Making 800 starts is an accomplishment, but what a driver does in those 800 starts is even more important.
I exclude Richard Petty from much of the following analysis because his record outstrips everyone else’s by so much. On the opposite side, I exclude Kyle Petty and Marcis, who each have single-digit wins.
The remaining drivers each have at least one series championship except Martin, a Hall-of-Famer and one of the best drivers never to win a Cup championship, and Rudd. Our comparison group is thus seven drivers (including Harvick) with 11 Cup Series championships between them.
Let’s examine what each man has accomplished in his first 799 races.
Wins are important, but so is consistency, so I collected data for wins, top-five, top-10 and top-15 finishes.
Jeff Gordon leads in all metrics, winning 11.6% of his first 799 races. Gordon posted top-five finishes in 40.7% of his races and top-15 finishes in 70.8% of the first 799 races he started.
But Harvick’s numbers are among the best. He ranks:
- Third in wins (7.5% of all races)
- Fourth in top-five finishes (31.0%)
- Second in top-10 finishes (54.4%)
- Second in top-15 finishes (70.2%)
In other words, Harvick has finished within the top 15 in seven out of every 10 races he’s run. Given that his 799 races include 90 superspeedway races (11.2%), that’s an impressive consistency.

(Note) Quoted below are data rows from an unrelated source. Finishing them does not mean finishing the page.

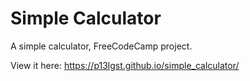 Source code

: # Simple Calculator
A simple calculator, FreeCodeCamp project.

View it here: https://p13lgst.github.io/simple_calculator/
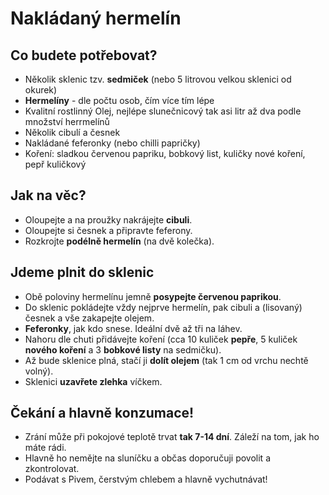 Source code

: # Nakládaný hermelín

## Co budete potřebovat?

- Několik sklenic tzv. **sedmiček** (nebo 5 litrovou velkou sklenici od okurek)
- **Hermelíny** - dle počtu osob, čím více tím lépe
- Kvalitní rostlinný Olej, nejlépe slunečnicový tak asi litr až dva podle množství herrmelínů
- Několik cibulí a česnek
- Nakládané feferonky (nebo chilli papričky)
- Koření: sladkou červenou papriku, bobkový list, kuličky nové koření, pepř kuličkový

## Jak na věc? 

- Oloupejte a na proužky nakrájejte **cibuli**.
- Oloupejte si česnek a připravte feferony.
- Rozkrojte **podélně hermelín** (na dvě kolečka).

## Jdeme plnit do sklenic

- Obě poloviny hermelínu jemně **posypejte červenou paprikou**.
- Do sklenic pokládejte vždy nejprve hermelín, pak cibuli a (lisovaný) česnek a vše zakapejte olejem.
- **Feferonky**, jak kdo snese. Ideální dvě až tři na láhev.
- Nahoru dle chuti přidávejte koření (cca 10 kuliček **pepře**, 5 kuliček **nového koření** a 3 **bobkové listy** na sedmičku).
- Až bude sklenice plná, stačí ji **dolít olejem** (tak 1 cm od vrchu nechtě volný).
- Sklenici **uzavřete zlehka** víčkem.

## Čekání a hlavně konzumace!

- Zrání může při pokojové teplotě trvat **tak 7-14 dní**. Záleží na tom, jak ho máte rádi.
- Hlavně ho nemějte na sluníčku a občas doporučuji povolit a zkontrolovat.
- Podávat s Pivem, čerstvým chlebem a hlavně vychutnávat!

Among all drivers, Harvick ranks:
- Tenth in wins — one behind Kyle Busch
- Ninth in top fives
- Tenth in top 10s
Examining the number of races a driver doesn’t finish shows the challenges of comparing drivers from different eras. The table below shows the DNF (Did Not Finish) numbers for our comparison group.

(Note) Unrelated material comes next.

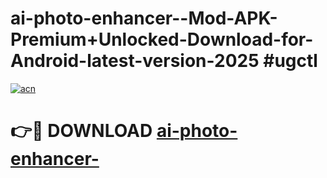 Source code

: # ai-photo-enhancer--Mod-APK-Premium+Unlocked-Download-for-Android-latest-version-2025 #ugctl

[![acn](https://github.com/user-attachments/assets/0f9c940e-d8b0-45ae-aac7-cd30a18b3e1c)](https://app.mediaupload.pro?title=ai-photo-enhancer-&ref=09M)

# 👉🔴 DOWNLOAD [ai-photo-enhancer-](https://app.mediaupload.pro?title=ai-photo-enhancer-&ref=09M)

Harvick has the smallest DNF rate at 6% — but driving skill isn’t entirely responsible for his holding the top position. Breaking out the reasons for those DNFs shows that better car reliability has led to fewer DNFs over time.
Of Harvick’s 48 DNFs, 31 (64.6%) were due to accidents and 17 to mechanical failures. Engines comprise the largest component of DNFs due to equipment at 12, or 25.0%.
Gordon has a slightly higher car-failure rate: 42 of 99 DNFs (42.4%). More than half of his mechanical failures were blown engines. Even so, Harvick still has a little more than half the DNFs due to accidents Gordon experienced.
Elliott, Labonte, Rudd and Waltrip each had more DNFs due to failed engines in 799 races than Harvick had DNFs for any reason.
Labonte ran his last race at almost 58 years old, the oldest of this group of drivers. But his last race win was more than 11 years — and 120 races — earlier.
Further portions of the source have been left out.